Boston, MA
Boston Mayor Wu knocks Senate for killing tax shift bill, City Council sets rates
Boston Mayor Michelle Wu took a swipe at the state Senate for killing her plan to hike commercial tax rates, while the City Council swiftly opted to set tax rates based on a conciliatory recommendation from the city’s chief financial officer.
The City Council voted unanimously to set the residential tax rate at $11.58 per $1,000 of value and the commercial tax rate at $25.96 per $1,000 of value, with the maximum shift of the tax burden allowed by state law, or 175%, onto businesses.
The average single-family homeowner will see a year-over-year property tax hike of about 10.5%, and will experience a 21% quarterly hike in their January third-quarter bills, city officials have previously said.
The Council also opted to set the residential exemption at the maximum rate allowed by state law, at 35%, which computes to a roughly $3,984 deduction from a qualifying homeowner’s tax bill.
“This all falls under current state law,” Council Vice President Brian Worrell, chair of the Ways and Means Committee, said at Wednesday’s meeting. “If the state wants to change those laws, this body already has an income-eligible senior tax exemption petition at the State House that can be taken up.
“If they are seeking a way to work on targeted tax relief for homeowners, we also have that; it’s the home rule petition that was just declared dead.”
Worrell was referring to the mayor’s eight-month bid to hike commercial tax rates, which was approved in two iterations by the City Council and House of Representatives.
Wu’s plan died Monday in the Senate, however, upon the city’s release of final state Department of Revenue-certified valuation numbers that showed homeowners would not be hit with the dramatic tax increase the city had originally projected.
“The sky is not falling,” Worrell said at a Council hearing earlier in the day where the administration recommended the later-approved rates, echoing what state Sen. Nick Collins, a South Boston Democrat said when blocking the mayor’s tax plan for a third and final time on Monday.
Collins on the Senate floor Monday, prior to Senate President Karen Spilka opting to formally kill the mayor’s tax bill, hammered the city for the discrepancy in the less dire final numbers that he said represented a “campaign of fear and manipulation” that was proven to be a “farce.”
Wu hit back on GBH’s Boston Public Radio on Wednesday, accusing the Senate of playing games, and Collins of making “misleading or misinformed” statements.

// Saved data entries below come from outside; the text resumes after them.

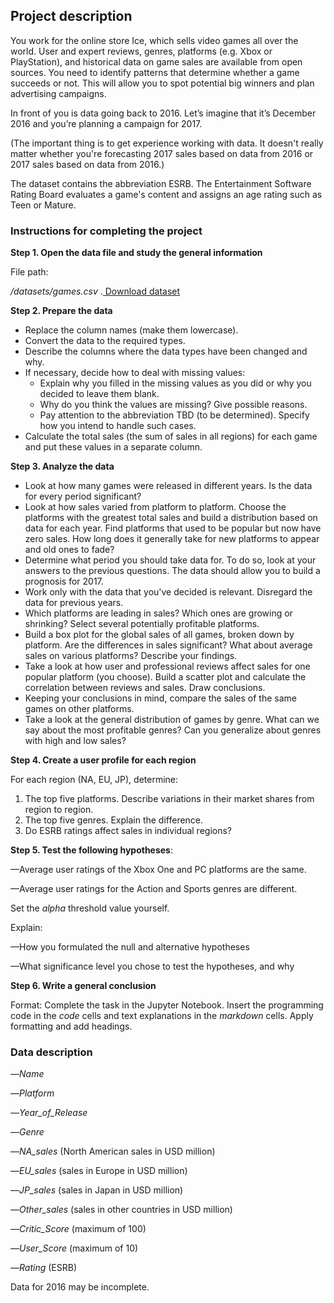 ## **Project description**

You work for the online store Ice, which sells video games all over the world. User and expert reviews, genres, platforms (e.g. Xbox or PlayStation), and historical data on game sales are available from open sources. You need to identify patterns that determine whether a game succeeds or not. This will allow you to spot potential big winners and plan advertising campaigns.

In front of you is data going back to 2016. Let’s imagine that it’s December 2016 and you’re planning a campaign for 2017.

(The important thing is to get experience working with data. It doesn't really matter whether you're forecasting 2017 sales based on data from 2016 or 2017 sales based on data from 2016.)

The dataset contains the abbreviation ESRB. The Entertainment Software Rating Board evaluates a game's content and assigns an age rating such as Teen or Mature.


### **Instructions for completing the project**

**Step 1. Open the data file and study the general information**

File path:

_/datasets/games.csv_ .[ Download dataset](https://practicum-content.s3.us-west-1.amazonaws.com/datasets/moved_games.csv)

**Step 2. Prepare the data**



* Replace the column names (make them lowercase).
* Convert the data to the required types.
* Describe the columns where the data types have been changed and why.
* If necessary, decide how to deal with missing values:
    * Explain why you filled in the missing values as you did or why you decided to leave them blank.
    * Why do you think the values are missing? Give possible reasons.
    * Pay attention to the abbreviation TBD (to be determined). Specify how you intend to handle such cases.
* Calculate the total sales (the sum of sales in all regions) for each game and put these values in a separate column.

**Step 3. Analyze the data**



* Look at how many games were released in different years. Is the data for every period significant?
* Look at how sales varied from platform to platform. Choose the platforms with the greatest total sales and build a distribution based on data for each year. Find platforms that used to be popular but now have zero sales. How long does it generally take for new platforms to appear and old ones to fade?
* Determine what period you should take data for. To do so, look at your answers to the previous questions. The data should allow you to build a prognosis for 2017.
* Work only with the data that you've decided is relevant. Disregard the data for previous years.
* Which platforms are leading in sales? Which ones are growing or shrinking? Select several potentially profitable platforms.
* Build a box plot for the global sales of all games, broken down by platform. Are the differences in sales significant? What about average sales on various platforms? Describe your findings.
* Take a look at how user and professional reviews affect sales for one popular platform (you choose). Build a scatter plot and calculate the correlation between reviews and sales. Draw conclusions.
* Keeping your conclusions in mind, compare the sales of the same games on other platforms.
* Take a look at the general distribution of games by genre. What can we say about the most profitable genres? Can you generalize about genres with high and low sales?

**Step 4. Create a user profile for each region**

For each region (NA, EU, JP), determine:



1. The top five platforms. Describe variations in their market shares from region to region.
2. The top five genres. Explain the difference.
3. Do ESRB ratings affect sales in individual regions?

**Step 5. Test the following hypotheses**:

—Average user ratings of the Xbox One and PC platforms are the same.

—Average user ratings for the Action and Sports genres are different.

Set the _alpha_ threshold value yourself.

Explain:

—How you formulated the null and alternative hypotheses

—What significance level you chose to test the hypotheses, and why

**Step 6. Write a general conclusion**

Format: Complete the task in the Jupyter Notebook. Insert the programming code in the _code_ cells and text explanations in the _markdown_ cells. Apply formatting and add headings.


### **Data description**

—_Name_

—_Platform_

—_Year_of_Release_

—_Genre_

—_NA_sales_ (North American sales in USD million)

—_EU_sales_ (sales in Europe in USD million)

—_JP_sales_ (sales in Japan in USD million)

—_Other_sales_ (sales in other countries in USD million)

—_Critic_Score_ (maximum of 100)

—_User_Score_ (maximum of 10)

—_Rating_ (ESRB)

Data for 2016 may be incomplete.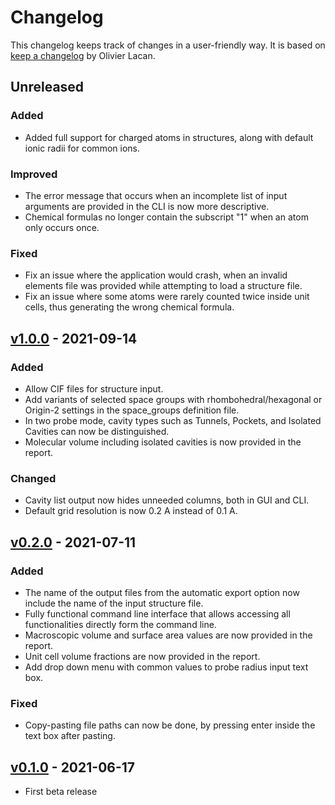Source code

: # Changelog

This changelog keeps track of changes in a user-friendly way. It is based on [keep a changelog](https://keepachangelog.com/en/1.0.0/) by Olivier Lacan.

## Unreleased
### Added
* Added full support for charged atoms in structures, along with default ionic radii for common ions.

### Improved
* The error message that occurs when an incomplete list of input arguments are provided in the CLI is now more descriptive.
* Chemical formulas no longer contain the subscript "1" when an atom only occurs once.

### Fixed
* Fix an issue where the application would crash, when an invalid elements file was provided while attempting to load a structure file.
* Fix an issue where some atoms were rarely counted twice inside unit cells, thus generating the wrong chemical formula.

## [v1.0.0](https://github.com/molovol/MoloVol/releases/tag/v1.0.0) - 2021-09-14
### Added
* Allow CIF files for structure input.
* Add variants of selected space groups with rhombohedral/hexagonal or Origin-2 settings in the space_groups definition file.
* In two probe mode, cavity types such as Tunnels, Pockets, and Isolated Cavities can now be distinguished.
* Molecular volume including isolated cavities is now provided in the report.

### Changed
* Cavity list output now hides unneeded columns, both in GUI and CLI.
* Default grid resolution is now 0.2 A instead of 0.1 A.

## [v0.2.0](https://github.com/jmaglic/MoloVol/releases/tag/v0.2.0) - 2021-07-11

### Added
* The name of the output files from the automatic export option now include the name of the input structure file.
* Fully functional command line interface that allows accessing all functionalities directly form the command line.
* Macroscopic volume and surface area values are now provided in the report.
* Unit cell volume fractions are now provided in the report.
* Add drop down menu with common values to probe radius input text box.

### Fixed
* Copy-pasting file paths can now be done, by pressing enter inside the text box after pasting.

## [v0.1.0](https://github.com/jmaglic/MoloVol/releases/tag/v0.1.0) - 2021-06-17
* First beta release
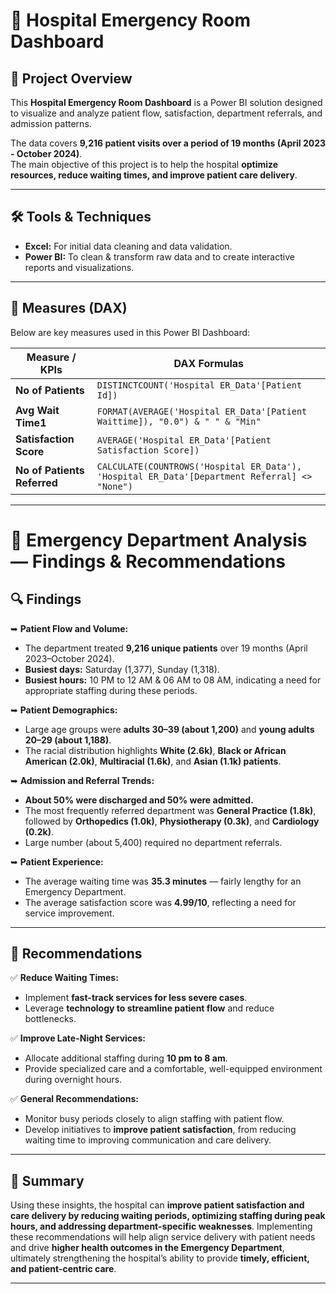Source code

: # 🏥 Hospital Emergency Room Dashboard

## 🔹 Project Overview

This **Hospital Emergency Room Dashboard** is a Power BI solution designed to visualize and analyze patient flow, satisfaction, department referrals, and admission patterns.  

The data covers **9,216 patient visits over a period of 19 months (April 2023 - October 2024)**.  
The main objective of this project is to help the hospital **optimize resources, reduce waiting times, and improve patient care delivery**.

---

## 🛠 Tools & Techniques

- **Excel:** For initial data cleaning and data validation.
- **Power BI:** To clean & transform raw data and to create interactive reports and visualizations.

---

## 🧮 Measures (DAX)

Below are key measures used in this Power BI Dashboard:

| **Measure / KPIs** | **DAX Formulas** |
|------------|------------|
| **No of Patients** | `DISTINCTCOUNT('Hospital ER_Data'[Patient Id])` |
| **Avg Wait Time1** | `FORMAT(AVERAGE('Hospital ER_Data'[Patient Waittime]), "0.0") & " " & "Min"` |
| **Satisfaction Score** | `AVERAGE('Hospital ER_Data'[Patient Satisfaction Score])` |
| **No of Patients Referred** | `CALCULATE(COUNTROWS('Hospital ER_Data'), 'Hospital ER_Data'[Department Referral] <> "None")` |

---

# 🏥 Emergency Department Analysis — Findings & Recommendations

## 🔍 Findings

➥ **Patient Flow and Volume:**  
- The department treated **9,216 unique patients** over 19 months (April 2023–October 2024).
- **Busiest days:** Saturday (1,377), Sunday (1,318).
- **Busiest hours:** 10 PM to 12 AM & 06 AM to 08 AM, indicating a need for appropriate staffing during these periods.

➥ **Patient Demographics:**  
- Large age groups were **adults 30–39 (about 1,200)** and **young adults 20–29 (about 1,188)**.
- The racial distribution highlights **White (2.6k)**, **Black or African American (2.0k)**, **Multiracial (1.6k)**, and **Asian (1.1k) patients**.

➥ **Admission and Referral Trends:**  
- **About 50% were discharged and 50% were admitted.**
- The most frequently referred department was **General Practice (1.8k)**, followed by **Orthopedics (1.0k)**, **Physiotherapy (0.3k)**, and **Cardiology (0.2k)**.
- Large number (about 5,400) required no department referrals.

➥ **Patient Experience:**  
- The average waiting time was **35.3 minutes** — fairly lengthy for an Emergency Department.
- The average satisfaction score was **4.99/10**, reflecting a need for service improvement.

---

## 🚀 Recommendations

✅ **Reduce Waiting Times:**  
- Implement **fast-track services for less severe cases**.
- Leverage **technology to streamline patient flow** and reduce bottlenecks.

✅ **Improve Late-Night Services:**  
- Allocate additional staffing during **10 pm to 8 am**.
- Provide specialized care and a comfortable, well-equipped environment during overnight hours.

✅ **General Recommendations:**  
- Monitor busy periods closely to align staffing with patient flow.
- Develop initiatives to **improve patient satisfaction**, from reducing waiting time to improving communication and care delivery.

---

## 📁 Summary

Using these insights, the hospital can **improve patient satisfaction and care delivery by reducing waiting periods, optimizing staffing during peak hours, and addressing department-specific weaknesses**. Implementing these recommendations will help align service delivery with patient needs and drive **higher health outcomes in the Emergency Department**, ultimately strengthening the hospital’s ability to provide **timely, efficient, and patient-centric care**.


---




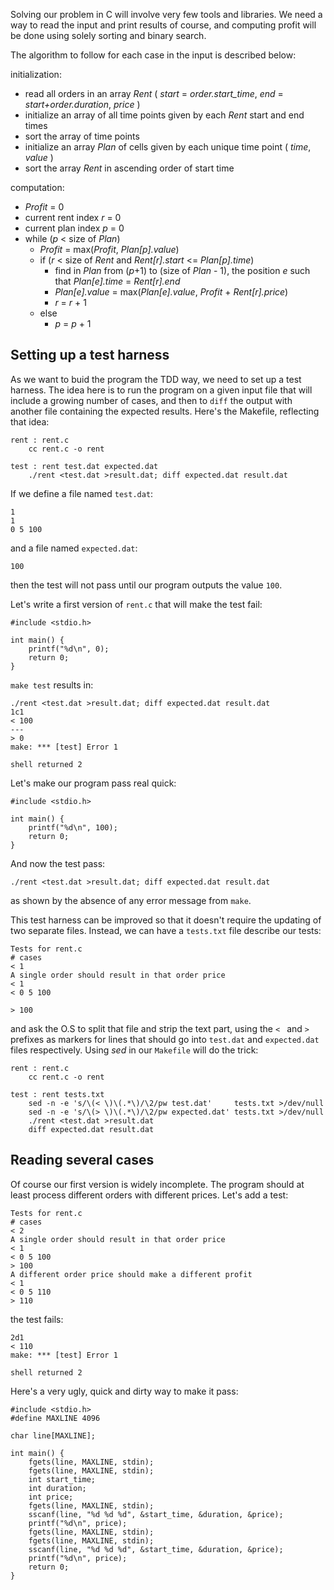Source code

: Solving our problem in C will involve very few tools and libraries. We need a way to read the input and print results of course, and computing profit will be done using solely sorting and binary search. 

The algorithm to follow for each case in the input is described below:

initialization:

- read all orders in an array *Rent*  ( *start* = *order.start_time*, *end* = *start+order.duration*, *price* )
- initialize an array of all time points given by each *Rent* start and end times 
- sort the array of time points
- initialize an array *Plan* of cells given by each unique time point ( *time*, *value* )
- sort the array *Rent* in ascending order of start time

computation:

- *Profit* = 0
- current rent index *r* = 0
- current plan index *p* = 0
- while (*p* < size of *Plan*)
    - *Profit* = max(*Profit*, *Plan[p].value*)
    - if (*r* < size of *Rent* and *Rent[r].start* <= *Plan[p].time*)
       - find in *Plan* from (*p*+1) to (size of *Plan* - 1), the position *e* such that *Plan[e].time* = *Rent[r].end*
       - *Plan[e].value* = max(*Plan[e].value*, *Profit* + *Rent[r].price*)
       - *r* = *r* + 1
    - else
       -   *p* = *p* + 1

Setting up a test harness
-------------------------

As we want to buid the program the TDD way, we need to set up a test harness. The idea here is to run the program on a given input file that will include a growing number of cases, and then to `diff` the output with another file containing the expected results. Here's the Makefile, reflecting that idea:

    rent : rent.c
        cc rent.c -o rent

    test : rent test.dat expected.dat
        ./rent <test.dat >result.dat; diff expected.dat result.dat

If we define a file named `test.dat`:
 
    1
    1
    0 5 100

and a file named `expected.dat`:

    100

then the test will not pass until our program outputs the value `100`.

Let's write a first version of `rent.c` that will make the test fail:

    #include <stdio.h>

    int main() {
        printf("%d\n", 0);
        return 0;
    }

`make test` results in:

    ./rent <test.dat >result.dat; diff expected.dat result.dat
    1c1
    < 100
    ---
    > 0
    make: *** [test] Error 1

    shell returned 2

Let's make our program pass real quick:

    #include <stdio.h>

    int main() {
        printf("%d\n", 100);
        return 0;
    }

And now the test pass:

    ./rent <test.dat >result.dat; diff expected.dat result.dat

as shown by the absence of any error message from `make`.

This test harness can be improved so that it doesn't require the updating of two separate files. Instead, we can have a `tests.txt` file describe our tests:

    Tests for rent.c
    # cases
    < 1
    A single order should result in that order price
    < 1
    < 0 5 100

    > 100

and ask the O.S to split that file and strip the text part, using the `< ` and `> ` prefixes as markers for lines that should go into `test.dat` and `expected.dat` files respectively. Using *sed* in our `Makefile` will do the trick:

    rent : rent.c
        cc rent.c -o rent

    test : rent tests.txt
        sed -n -e 's/\(< \)\(.*\)/\2/pw test.dat'     tests.txt >/dev/null
        sed -n -e 's/\(> \)\(.*\)/\2/pw expected.dat' tests.txt >/dev/null
        ./rent <test.dat >result.dat
        diff expected.dat result.dat

Reading several cases
---------------------

Of course our first version is widely incomplete. The program should at least process different orders with different prices. Let's add a test:

    Tests for rent.c
    # cases
    < 2
    A single order should result in that order price
    < 1
    < 0 5 100
    > 100
    A different order price should make a different profit
    < 1
    < 0 5 110
    > 110

the test fails:

    2d1
    < 110
    make: *** [test] Error 1

    shell returned 2

Here's a very ugly, quick and dirty way to make it pass:

    #include <stdio.h>
    #define MAXLINE 4096

    char line[MAXLINE];

    int main() {
        fgets(line, MAXLINE, stdin);
        fgets(line, MAXLINE, stdin);
        int start_time;
        int duration;
        int price;
        fgets(line, MAXLINE, stdin);
        sscanf(line, "%d %d %d", &start_time, &duration, &price); 
        printf("%d\n", price);
        fgets(line, MAXLINE, stdin);
        fgets(line, MAXLINE, stdin);
        sscanf(line, "%d %d %d", &start_time, &duration, &price); 
        printf("%d\n", price);
        return 0;
    }

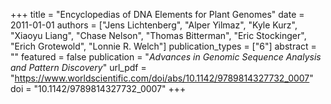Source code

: +++
title = "Encyclopedias of DNA Elements for Plant Genomes"
date = 2011-01-01
authors = ["Jens Lichtenberg", "Alper Yilmaz", "Kyle Kurz", "Xiaoyu Liang", "Chase Nelson", "Thomas Bitterman", "Eric Stockinger", "Erich Grotewold", "Lonnie R. Welch"]
publication_types = ["6"]
abstract = ""
featured = false
publication = "*Advances in Genomic Sequence Analysis and Pattern Discovery*"
url_pdf = "https://www.worldscientific.com/doi/abs/10.1142/9789814327732_0007"
doi = "10.1142/9789814327732_0007"
+++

“We don’t have time at the city level to play games,” Wu said. “I took this process — and many, many residents, seniors, neighborhood leaders, advocates, union workers — took this process very seriously.”
Wu maintained that she had not been aware of the concerns of Collins or other senators ahead of time, saying that those senators did not reach out to her office to share their concerns or try to work with her on addressing them.
She said she was operating under the impression, based on the meeting she had with Spilka, Boston senators and the business groups to restart negotiations after a prior version of the bill stalled in the Senate this past summer, that the instructions that would lead to its passage in that chamber were clear.
“The instruction” from those senators was, Wu said, “work it out with the business groups, and we’re good with that.”
Those talks led to a compromise bill with four business groups who withdrew their opposition contingent upon a lower tax shift onto commercial properties that would result in an annual tax hike for homeowners that was in line with the average increase over the past five years, or about 9%.
Wu’s administration in October released valuation projections that pointed to a 14% annual tax hike for the average homeowner without the legislation, but final certified numbers showed the year-over-year increase if the bill should fail would be in line with the past several years, or about 10%.
The legislation would lead to a lower annual tax hike for homeowners of about 5%, leading senators and the four business groups to back away from the deal.
Wu, for her part, maintained that the final numbers were in line with the range her administration had been projecting and that the higher numbers her team had been citing represented a “worst-case scenario.”
Her chief financial officer, Ashley Groffenberger, insisted that without the legislation and based on the contingency tax rates the administration recommended, homeowners will see a “very, very significant increase in taxes.”
Groffenberger also said there was no time for other options, given the deadline her cabinet and departments were under to send out tax bills this month.
Councilor Erin Murphy, during the day’s Council meeting, had introduced a home rule petition to increase the residential exemption to 40%.
“By increasing the residential exemption, we can offer immediate financial relief, helping to stabilize tax bills and protect them from sudden increases,” Murphy said. “This measure is especially crucial as we continue to face rising housing costs and economic challenges.”
Murphy’s proposal was criticized by a city spokesperson on Tuesday for having the potential to shift more of the tax burden from homeowners onto renters, and was referred to a Council subcommittee for further discussion.